Der Tag dieser Entscheidung des Bundesverfassungsgerichts, wenn sie eins zu eins von der Rechtsprechung umgesetzt würde, ist ein wahrhaft schwarzer Tag für die Presse- und Meinungsäußerungsfreiheit. Das Urteil hat eine viel größere Bedeutung als die vielbeachtete „Caroline-Entscheidung“ des Europäischen Menschenrechtsgerichtshofs, die neue Maßstäbe für Bild- und Persönlichkeitsrechte von Prominenten zu setzen versprach. Tatsächlich wird jeder Redakteur — jetzt mit der von Karlsruhe verordneten Schere im Kopf — jede nicht gänzlich fern liegende Deutungsmöglichkeit seines Textes ausschließen müssen, um rachsüchtigen Betroffenen zu entgehen. Das Ergebnis wird sein: unlesbare Texte mit gedrechselten und verschrobenen, jede Irritation ausschließenden Sätzen, voller vorsichtiger Vermeidungen und furchtsamer Auslassungen. Sprechen wir mit den Worten des Bundesverfassungsgerichts: Die Drohung mit diesen völlig unkalkulierbaren Deutungsmöglichkeiten der Betroffenen wird über kurz oder lang „einschüchternde Wirkung (auf die) freie Rede, freie Information und freie Meinungsbildung (haben), (diese daher) empfindlich berühren und damit die Meinungsfreiheit in ihrer Substanz treffen“.
Persönlich kann ich übrigens nicht an eine Stasi-Verstrickung von Stolpe glauben, aber darüber hat das Verfassungsgericht auch nicht befunden.
wohlan, hier stärkt man alttestamentarisch wahrheit gegen die vorsintflutliche lust denunziation — mir soll es recht sein.

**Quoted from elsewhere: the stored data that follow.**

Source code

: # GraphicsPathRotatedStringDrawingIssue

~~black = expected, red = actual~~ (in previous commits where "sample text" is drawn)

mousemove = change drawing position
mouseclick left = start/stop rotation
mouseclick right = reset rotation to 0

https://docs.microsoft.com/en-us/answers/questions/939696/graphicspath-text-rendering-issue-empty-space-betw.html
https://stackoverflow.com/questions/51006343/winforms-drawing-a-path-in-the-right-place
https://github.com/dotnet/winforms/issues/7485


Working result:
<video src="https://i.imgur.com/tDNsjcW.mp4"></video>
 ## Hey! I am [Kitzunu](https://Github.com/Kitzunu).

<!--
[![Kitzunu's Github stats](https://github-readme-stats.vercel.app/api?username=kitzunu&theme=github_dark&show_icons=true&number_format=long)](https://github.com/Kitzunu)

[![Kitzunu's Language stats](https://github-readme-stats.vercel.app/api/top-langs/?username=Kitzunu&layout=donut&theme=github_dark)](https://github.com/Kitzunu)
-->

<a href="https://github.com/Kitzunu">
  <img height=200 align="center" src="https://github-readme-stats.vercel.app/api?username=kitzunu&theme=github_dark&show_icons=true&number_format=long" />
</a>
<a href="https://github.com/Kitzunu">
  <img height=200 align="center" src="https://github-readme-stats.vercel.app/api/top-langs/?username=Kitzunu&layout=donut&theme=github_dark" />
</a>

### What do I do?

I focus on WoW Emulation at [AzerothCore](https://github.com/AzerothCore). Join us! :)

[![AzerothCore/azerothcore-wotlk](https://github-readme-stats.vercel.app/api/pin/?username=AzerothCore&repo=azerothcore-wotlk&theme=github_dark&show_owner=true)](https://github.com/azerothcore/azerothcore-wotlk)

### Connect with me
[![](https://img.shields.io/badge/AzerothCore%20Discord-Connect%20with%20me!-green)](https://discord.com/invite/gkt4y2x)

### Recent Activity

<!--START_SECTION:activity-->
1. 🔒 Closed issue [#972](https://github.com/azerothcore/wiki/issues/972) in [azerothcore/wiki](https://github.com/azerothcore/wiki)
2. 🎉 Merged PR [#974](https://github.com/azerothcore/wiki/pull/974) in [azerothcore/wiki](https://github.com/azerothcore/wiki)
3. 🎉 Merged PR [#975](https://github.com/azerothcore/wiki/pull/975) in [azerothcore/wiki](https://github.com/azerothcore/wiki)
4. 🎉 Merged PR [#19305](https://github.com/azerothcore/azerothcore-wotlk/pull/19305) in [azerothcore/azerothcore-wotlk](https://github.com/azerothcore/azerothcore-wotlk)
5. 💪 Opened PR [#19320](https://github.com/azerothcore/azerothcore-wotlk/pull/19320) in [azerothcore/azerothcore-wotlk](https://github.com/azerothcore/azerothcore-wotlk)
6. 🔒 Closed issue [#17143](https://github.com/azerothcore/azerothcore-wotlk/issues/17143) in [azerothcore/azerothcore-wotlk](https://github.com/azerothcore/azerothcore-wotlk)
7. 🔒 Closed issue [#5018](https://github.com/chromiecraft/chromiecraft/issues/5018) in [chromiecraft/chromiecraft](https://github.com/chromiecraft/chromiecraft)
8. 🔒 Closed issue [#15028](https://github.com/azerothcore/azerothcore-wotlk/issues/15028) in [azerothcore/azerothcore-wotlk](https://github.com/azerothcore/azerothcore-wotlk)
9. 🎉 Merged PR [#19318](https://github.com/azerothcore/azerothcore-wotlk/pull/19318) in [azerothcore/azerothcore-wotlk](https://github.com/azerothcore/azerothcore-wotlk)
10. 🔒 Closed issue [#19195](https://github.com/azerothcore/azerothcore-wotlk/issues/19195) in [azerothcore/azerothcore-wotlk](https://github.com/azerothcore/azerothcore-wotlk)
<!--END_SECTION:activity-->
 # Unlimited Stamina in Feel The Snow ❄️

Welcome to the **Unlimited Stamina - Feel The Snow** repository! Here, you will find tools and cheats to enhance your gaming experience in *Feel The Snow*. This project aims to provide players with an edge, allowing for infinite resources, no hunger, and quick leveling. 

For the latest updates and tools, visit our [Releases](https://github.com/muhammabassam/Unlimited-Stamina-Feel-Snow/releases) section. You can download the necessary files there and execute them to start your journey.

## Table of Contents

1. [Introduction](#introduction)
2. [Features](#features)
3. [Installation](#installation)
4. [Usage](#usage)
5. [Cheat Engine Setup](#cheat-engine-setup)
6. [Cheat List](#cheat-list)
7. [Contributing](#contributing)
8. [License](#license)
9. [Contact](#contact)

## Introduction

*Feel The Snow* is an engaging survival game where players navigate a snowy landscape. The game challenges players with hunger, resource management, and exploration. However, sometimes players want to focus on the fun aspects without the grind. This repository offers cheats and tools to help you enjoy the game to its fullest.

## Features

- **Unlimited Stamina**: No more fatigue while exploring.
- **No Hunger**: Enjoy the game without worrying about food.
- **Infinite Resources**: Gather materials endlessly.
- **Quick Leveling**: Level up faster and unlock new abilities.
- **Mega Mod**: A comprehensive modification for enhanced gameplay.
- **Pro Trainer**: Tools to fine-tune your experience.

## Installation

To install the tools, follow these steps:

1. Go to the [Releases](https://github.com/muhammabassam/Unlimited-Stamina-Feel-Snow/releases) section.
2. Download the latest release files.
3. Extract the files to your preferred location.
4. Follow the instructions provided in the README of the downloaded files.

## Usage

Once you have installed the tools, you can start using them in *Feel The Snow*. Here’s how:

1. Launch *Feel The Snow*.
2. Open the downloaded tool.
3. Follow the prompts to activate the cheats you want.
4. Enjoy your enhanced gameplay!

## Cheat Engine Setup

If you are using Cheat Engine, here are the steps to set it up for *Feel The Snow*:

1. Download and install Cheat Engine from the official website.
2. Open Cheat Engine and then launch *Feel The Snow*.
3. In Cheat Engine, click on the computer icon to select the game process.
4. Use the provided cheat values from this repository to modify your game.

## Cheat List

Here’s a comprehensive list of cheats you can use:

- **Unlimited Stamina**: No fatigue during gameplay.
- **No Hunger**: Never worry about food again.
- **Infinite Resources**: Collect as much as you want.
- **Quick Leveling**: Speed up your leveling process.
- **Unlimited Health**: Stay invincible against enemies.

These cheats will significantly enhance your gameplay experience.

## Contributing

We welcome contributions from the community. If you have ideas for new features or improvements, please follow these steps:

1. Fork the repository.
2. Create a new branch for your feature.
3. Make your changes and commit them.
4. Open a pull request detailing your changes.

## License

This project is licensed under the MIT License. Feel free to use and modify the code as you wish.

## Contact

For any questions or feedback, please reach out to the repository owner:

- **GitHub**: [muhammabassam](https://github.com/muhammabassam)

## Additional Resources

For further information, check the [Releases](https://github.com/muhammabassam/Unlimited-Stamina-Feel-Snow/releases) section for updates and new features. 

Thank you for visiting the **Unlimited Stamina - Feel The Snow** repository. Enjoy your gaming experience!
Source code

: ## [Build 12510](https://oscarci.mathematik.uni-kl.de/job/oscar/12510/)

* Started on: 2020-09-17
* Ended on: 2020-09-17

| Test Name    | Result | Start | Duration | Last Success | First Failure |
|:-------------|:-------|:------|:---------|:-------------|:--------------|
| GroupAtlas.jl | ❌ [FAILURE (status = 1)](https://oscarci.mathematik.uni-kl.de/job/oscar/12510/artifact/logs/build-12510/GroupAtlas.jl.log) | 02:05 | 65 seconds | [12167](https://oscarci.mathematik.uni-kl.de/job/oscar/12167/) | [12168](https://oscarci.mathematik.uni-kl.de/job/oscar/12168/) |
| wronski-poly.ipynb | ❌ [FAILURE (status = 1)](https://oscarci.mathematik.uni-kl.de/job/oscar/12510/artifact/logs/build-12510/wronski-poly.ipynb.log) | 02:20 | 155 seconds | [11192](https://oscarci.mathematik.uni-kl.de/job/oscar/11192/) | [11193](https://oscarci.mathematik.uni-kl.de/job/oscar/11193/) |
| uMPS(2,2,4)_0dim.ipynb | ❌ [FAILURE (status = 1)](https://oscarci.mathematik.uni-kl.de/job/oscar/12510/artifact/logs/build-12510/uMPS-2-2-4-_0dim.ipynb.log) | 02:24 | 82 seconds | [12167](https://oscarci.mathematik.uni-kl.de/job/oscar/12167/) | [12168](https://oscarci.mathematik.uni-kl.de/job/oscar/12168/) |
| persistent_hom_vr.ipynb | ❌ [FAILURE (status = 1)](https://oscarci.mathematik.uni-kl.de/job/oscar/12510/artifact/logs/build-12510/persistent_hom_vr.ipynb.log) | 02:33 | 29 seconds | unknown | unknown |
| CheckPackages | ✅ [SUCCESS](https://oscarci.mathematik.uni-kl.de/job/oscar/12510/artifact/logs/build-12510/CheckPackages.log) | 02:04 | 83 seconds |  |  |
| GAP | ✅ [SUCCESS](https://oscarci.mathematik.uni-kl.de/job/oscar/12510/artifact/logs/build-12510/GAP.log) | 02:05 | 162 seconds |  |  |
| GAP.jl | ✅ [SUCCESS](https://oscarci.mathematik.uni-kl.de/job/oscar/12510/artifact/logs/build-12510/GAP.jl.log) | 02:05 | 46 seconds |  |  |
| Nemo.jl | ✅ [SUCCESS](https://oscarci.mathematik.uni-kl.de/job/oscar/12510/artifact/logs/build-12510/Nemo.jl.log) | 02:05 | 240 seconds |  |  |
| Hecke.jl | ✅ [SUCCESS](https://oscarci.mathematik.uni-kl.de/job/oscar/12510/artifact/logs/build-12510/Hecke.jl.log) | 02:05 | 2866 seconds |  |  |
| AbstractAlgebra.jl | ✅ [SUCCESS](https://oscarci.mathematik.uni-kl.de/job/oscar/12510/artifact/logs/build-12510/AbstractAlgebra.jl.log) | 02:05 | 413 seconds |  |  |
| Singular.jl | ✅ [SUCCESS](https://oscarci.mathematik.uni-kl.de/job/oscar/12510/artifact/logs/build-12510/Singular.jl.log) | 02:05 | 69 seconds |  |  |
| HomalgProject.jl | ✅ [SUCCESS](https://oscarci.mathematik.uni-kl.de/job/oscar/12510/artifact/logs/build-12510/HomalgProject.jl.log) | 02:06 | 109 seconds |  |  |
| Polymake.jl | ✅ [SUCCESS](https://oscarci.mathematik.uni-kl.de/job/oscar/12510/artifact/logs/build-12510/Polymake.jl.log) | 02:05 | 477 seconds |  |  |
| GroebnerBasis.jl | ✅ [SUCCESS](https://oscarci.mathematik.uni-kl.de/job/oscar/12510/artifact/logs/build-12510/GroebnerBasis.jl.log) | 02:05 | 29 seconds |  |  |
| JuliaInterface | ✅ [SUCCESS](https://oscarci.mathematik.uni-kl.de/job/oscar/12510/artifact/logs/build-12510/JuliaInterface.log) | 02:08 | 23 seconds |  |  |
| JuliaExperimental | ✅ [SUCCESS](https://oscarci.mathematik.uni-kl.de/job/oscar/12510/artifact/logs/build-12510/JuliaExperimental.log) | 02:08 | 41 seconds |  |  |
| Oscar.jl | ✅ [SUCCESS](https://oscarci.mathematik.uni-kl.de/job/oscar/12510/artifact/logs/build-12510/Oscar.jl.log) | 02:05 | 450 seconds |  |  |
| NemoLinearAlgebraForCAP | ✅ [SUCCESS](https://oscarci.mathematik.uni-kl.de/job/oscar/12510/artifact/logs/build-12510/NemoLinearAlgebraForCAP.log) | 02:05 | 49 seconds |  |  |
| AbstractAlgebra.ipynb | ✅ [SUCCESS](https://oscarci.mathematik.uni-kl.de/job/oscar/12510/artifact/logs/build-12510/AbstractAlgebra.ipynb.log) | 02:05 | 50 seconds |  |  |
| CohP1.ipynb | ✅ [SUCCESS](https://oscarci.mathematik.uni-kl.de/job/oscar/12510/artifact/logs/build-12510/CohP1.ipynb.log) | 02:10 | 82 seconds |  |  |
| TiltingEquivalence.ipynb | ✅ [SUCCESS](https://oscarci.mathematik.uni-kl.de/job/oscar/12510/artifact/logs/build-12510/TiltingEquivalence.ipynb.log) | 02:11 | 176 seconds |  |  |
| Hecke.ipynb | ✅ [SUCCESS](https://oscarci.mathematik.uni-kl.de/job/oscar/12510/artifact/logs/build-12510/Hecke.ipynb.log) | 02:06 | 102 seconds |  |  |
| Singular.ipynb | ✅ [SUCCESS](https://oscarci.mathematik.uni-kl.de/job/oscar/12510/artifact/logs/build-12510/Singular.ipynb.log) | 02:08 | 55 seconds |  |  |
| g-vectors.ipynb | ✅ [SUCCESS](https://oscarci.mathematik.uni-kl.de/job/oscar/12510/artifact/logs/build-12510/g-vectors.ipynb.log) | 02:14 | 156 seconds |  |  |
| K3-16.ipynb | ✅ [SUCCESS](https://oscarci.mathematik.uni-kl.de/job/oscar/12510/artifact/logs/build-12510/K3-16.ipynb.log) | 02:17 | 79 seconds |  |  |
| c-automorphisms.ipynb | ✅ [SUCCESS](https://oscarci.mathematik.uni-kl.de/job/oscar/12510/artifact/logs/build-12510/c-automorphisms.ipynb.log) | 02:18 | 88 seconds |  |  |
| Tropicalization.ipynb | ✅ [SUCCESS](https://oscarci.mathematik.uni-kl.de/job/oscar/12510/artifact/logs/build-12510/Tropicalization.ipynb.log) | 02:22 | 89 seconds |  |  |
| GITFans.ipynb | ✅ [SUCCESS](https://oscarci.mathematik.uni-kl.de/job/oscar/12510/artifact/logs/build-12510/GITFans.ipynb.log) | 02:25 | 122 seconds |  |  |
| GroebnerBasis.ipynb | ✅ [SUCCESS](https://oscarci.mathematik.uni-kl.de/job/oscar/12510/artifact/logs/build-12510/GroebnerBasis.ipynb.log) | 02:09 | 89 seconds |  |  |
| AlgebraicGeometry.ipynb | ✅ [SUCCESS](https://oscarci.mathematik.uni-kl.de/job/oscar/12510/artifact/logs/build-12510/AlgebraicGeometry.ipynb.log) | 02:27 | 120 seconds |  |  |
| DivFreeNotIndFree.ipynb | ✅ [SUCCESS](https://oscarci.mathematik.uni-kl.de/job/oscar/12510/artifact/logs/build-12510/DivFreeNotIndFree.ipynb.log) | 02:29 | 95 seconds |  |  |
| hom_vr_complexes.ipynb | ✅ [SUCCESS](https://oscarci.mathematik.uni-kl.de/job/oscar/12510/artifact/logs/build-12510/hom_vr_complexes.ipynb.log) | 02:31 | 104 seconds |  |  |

Naja — in der Kritik geht es ja nicht um das Urteil als solches, sondern um die Begründung und die daraus resultierenden Veränderungen im Presserecht. Eisenberg schreibt:
[…] Darüber ist vor einem halben Jahr in diversen Zeitungen von der Berliner Zeitung bis zur SZ prominent berichtet worden. Nur in der Jungen Welt und in der Taz läßt sich in den Archiven kein Wort finden. Zu einem Thema, das immerhin die Arbeit der Presse selbst fundamental betrifft. Gut, die Junge Welt wird von einem ehemaligen Stasi-Mann geleitet, da ist eine gewisse Einseitigkeit zu vermuten. Aber die Taz? Immerhin schreibt Johannes Eisenberg hier regelmäßig über die Auswirkungen von Gerichtsurteilen auf die Pressefreiheit. […]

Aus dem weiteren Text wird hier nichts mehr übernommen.